-- TASK DIRECTIONS --
Go through the data and tally the lines that include "structure". The reply is that number alone.

--- INFORMATION SUPPLIED Enclosed Below ---

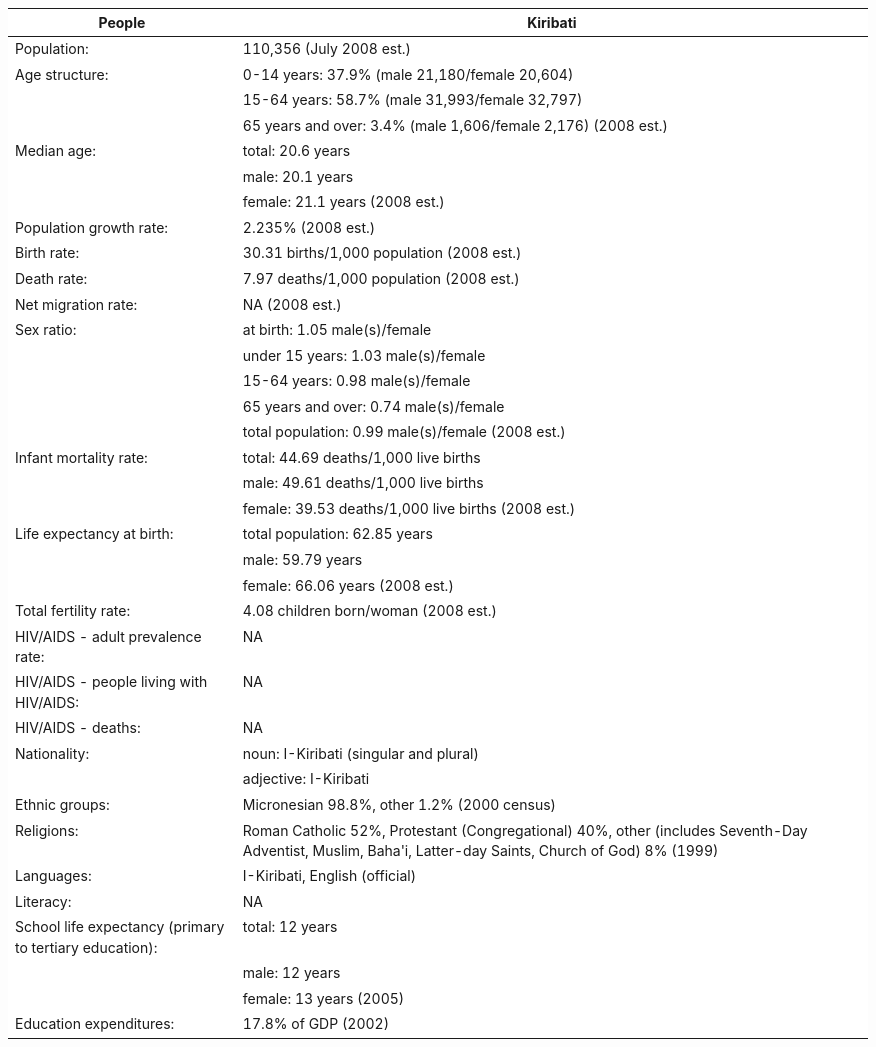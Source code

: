 | People | Kiribati |
| --- | --- |
| Population: | 110,356 (July 2008 est.) |
| Age structure: | 0-14 years: 37.9% (male 21,180/female 20,604) |
| | 15-64 years: 58.7% (male 31,993/female 32,797) |
| | 65 years and over: 3.4% (male 1,606/female 2,176) (2008 est.) |
| Median age: | total: 20.6 years |
| | male: 20.1 years |
| | female: 21.1 years (2008 est.) |
| Population growth rate: | 2.235% (2008 est.) |
| Birth rate: | 30.31 births/1,000 population (2008 est.) |
| Death rate: | 7.97 deaths/1,000 population (2008 est.) |
| Net migration rate: | NA (2008 est.) |
| Sex ratio: | at birth: 1.05 male(s)/female |
| | under 15 years: 1.03 male(s)/female |
| | 15-64 years: 0.98 male(s)/female |
| | 65 years and over: 0.74 male(s)/female |
| | total population: 0.99 male(s)/female (2008 est.) |
| Infant mortality rate: | total: 44.69 deaths/1,000 live births |
| | male: 49.61 deaths/1,000 live births |
| | female: 39.53 deaths/1,000 live births (2008 est.) |
| Life expectancy at birth: | total population: 62.85 years |
| | male: 59.79 years |
| | female: 66.06 years (2008 est.) |
| Total fertility rate: | 4.08 children born/woman (2008 est.) |
| HIV/AIDS - adult prevalence rate: | NA |
| HIV/AIDS - people living with HIV/AIDS: | NA |
| HIV/AIDS - deaths: | NA |
| Nationality: | noun: I-Kiribati (singular and plural) |
| | adjective: I-Kiribati |
| Ethnic groups: | Micronesian 98.8%, other 1.2% (2000 census) |
| Religions: | Roman Catholic 52%, Protestant (Congregational) 40%, other (includes Seventh-Day Adventist, Muslim, Baha'i, Latter-day Saints, Church of God) 8% (1999) |
| Languages: | I-Kiribati, English (official) |
| Literacy: | NA |
| School life expectancy (primary to tertiary education): | total: 12 years |
| | male: 12 years |
| | female: 13 years (2005) |
| Education expenditures: | 17.8% of GDP (2002) |
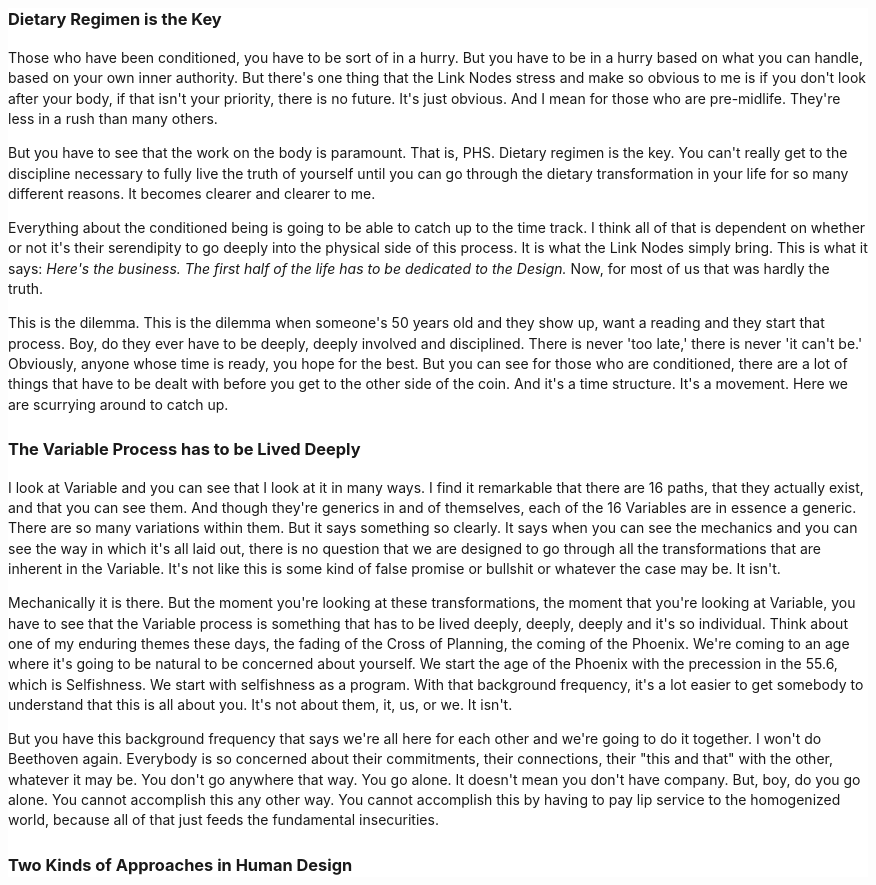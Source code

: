 ### Dietary Regimen is the Key

Those who have been conditioned, you have to be sort of in a hurry. But you have to be in a hurry based on what you can handle, based on your own inner authority. But there's one thing that the Link Nodes stress and make so obvious to me is if you don't look after your body, if that isn't your priority, there is no future. It's just obvious. And I mean for those who are pre-midlife. They're less in a rush than many others.

But you have to see that the work on the body is paramount. That is, PHS. Dietary regimen is the key. You can't really get to the discipline necessary to fully live the truth of yourself until you can go through the dietary transformation in your life for so many different reasons. It becomes clearer and clearer to me.

Everything about the conditioned being is going to be able to catch up to the time track. I think all of that is dependent on whether or not it's their serendipity to go deeply into the physical side of this process. It is what the Link Nodes simply bring. This is what it says: _Here's the business. The first half of the life has to be dedicated to the Design._ Now, for most of us that was hardly the truth.

This is the dilemma. This is the dilemma when someone's 50 years old and they show up, want a reading and they start that process. Boy, do they ever have to be deeply, deeply involved and disciplined. There is never 'too late,' there is never 'it can't be.' Obviously, anyone whose time is ready, you hope for the best. But you can see for those who are conditioned, there are a lot of things that have to be dealt with before you get to the other side of the coin. And it's a time structure. It's a movement. Here we are scurrying around to catch up.

### The Variable Process has to be Lived Deeply

I look at Variable and you can see that I look at it in many ways. I find it remarkable that there are 16 paths, that they actually exist, and that you can see them. And though they're generics in and of themselves, each of the 16 Variables are in essence a generic. There are so many variations within them. But it says something so clearly. It says when you can see the mechanics and you can see the way in which it's all laid out, there is no question that we are designed to go through all the transformations that are inherent in the Variable. It's not like this is some kind of false promise or bullshit or whatever the case may be. It isn't.

Mechanically it is there. But the moment you're looking at these transformations, the moment that you're looking at Variable, you have to see that the Variable process is something that has to be lived deeply, deeply, deeply and it's so individual. Think about one of my enduring themes these days, the fading of the Cross of Planning, the coming of the Phoenix. We're coming to an age where it's going to be natural to be concerned about yourself. We start the age of the Phoenix with the precession in the 55.6, which is Selfishness. We start with selfishness as a program. With that background frequency, it's a lot easier to get somebody to understand that this is all about you. It's not about them, it, us, or we. It isn't.

But you have this background frequency that says we're all here for each other and we're going to do it together. I won't do Beethoven again. Everybody is so concerned about their commitments, their connections, their "this and that" with the other, whatever it may be. You don't go anywhere that way. You go alone. It doesn't mean you don't have company. But, boy, do you go alone. You cannot accomplish this any other way. You cannot accomplish this by having to pay lip service to the homogenized world, because all of that just feeds the fundamental insecurities.

### Two Kinds of Approaches in Human Design
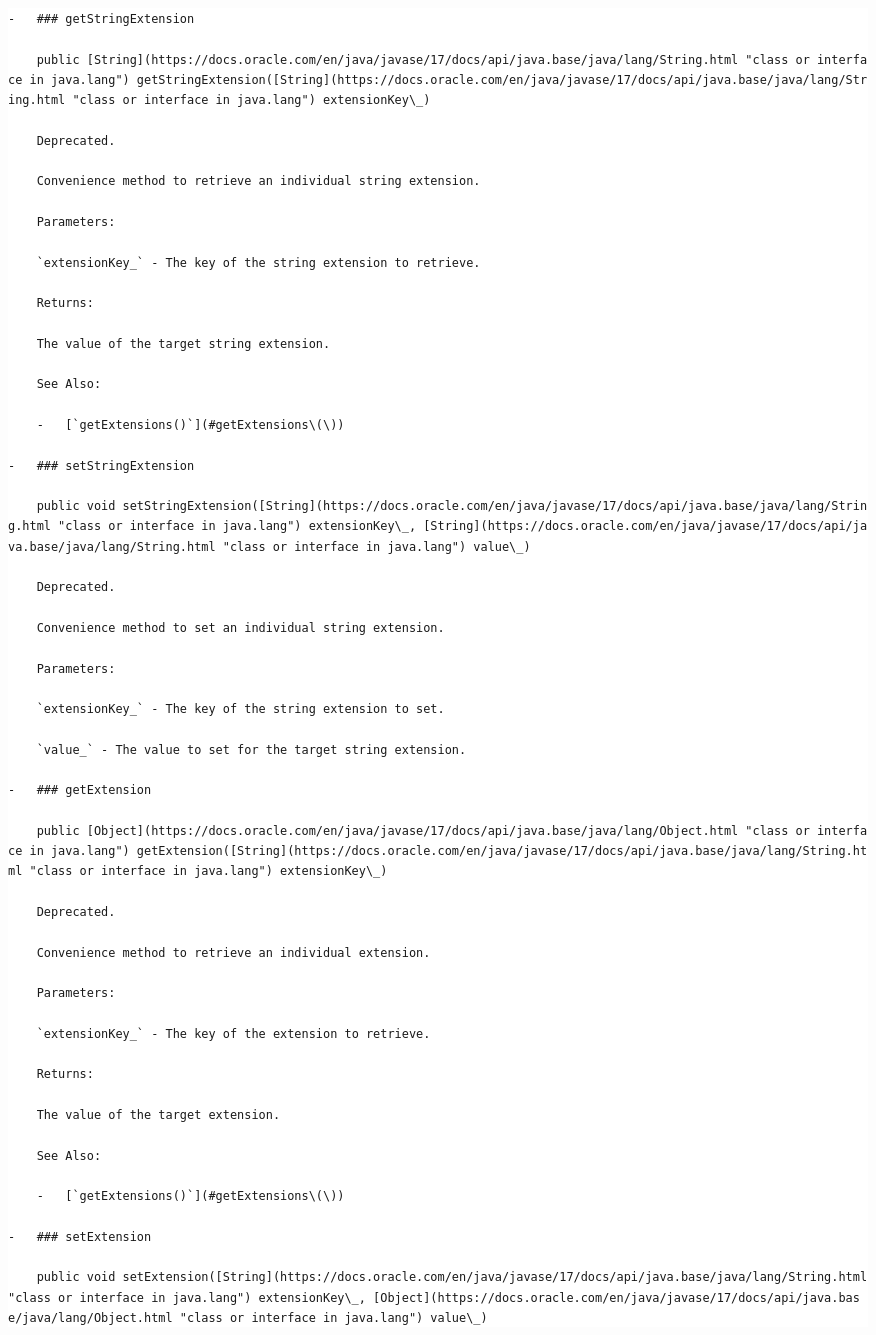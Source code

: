     -   ### getStringExtension

        public [String](https://docs.oracle.com/en/java/javase/17/docs/api/java.base/java/lang/String.html "class or interface in java.lang") getStringExtension([String](https://docs.oracle.com/en/java/javase/17/docs/api/java.base/java/lang/String.html "class or interface in java.lang") extensionKey\_)

        Deprecated.

        Convenience method to retrieve an individual string extension.

        Parameters:

        `extensionKey_` - The key of the string extension to retrieve.

        Returns:

        The value of the target string extension.

        See Also:

        -   [`getExtensions()`](#getExtensions\(\))

    -   ### setStringExtension

        public void setStringExtension([String](https://docs.oracle.com/en/java/javase/17/docs/api/java.base/java/lang/String.html "class or interface in java.lang") extensionKey\_, [String](https://docs.oracle.com/en/java/javase/17/docs/api/java.base/java/lang/String.html "class or interface in java.lang") value\_)

        Deprecated.

        Convenience method to set an individual string extension.

        Parameters:

        `extensionKey_` - The key of the string extension to set.

        `value_` - The value to set for the target string extension.

    -   ### getExtension

        public [Object](https://docs.oracle.com/en/java/javase/17/docs/api/java.base/java/lang/Object.html "class or interface in java.lang") getExtension([String](https://docs.oracle.com/en/java/javase/17/docs/api/java.base/java/lang/String.html "class or interface in java.lang") extensionKey\_)

        Deprecated.

        Convenience method to retrieve an individual extension.

        Parameters:

        `extensionKey_` - The key of the extension to retrieve.

        Returns:

        The value of the target extension.

        See Also:

        -   [`getExtensions()`](#getExtensions\(\))

    -   ### setExtension

        public void setExtension([String](https://docs.oracle.com/en/java/javase/17/docs/api/java.base/java/lang/String.html "class or interface in java.lang") extensionKey\_, [Object](https://docs.oracle.com/en/java/javase/17/docs/api/java.base/java/lang/Object.html "class or interface in java.lang") value\_)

--- End of Enclosed INFORMATION SUPPLIED ---

-- EXERCISE RESPONSE --
2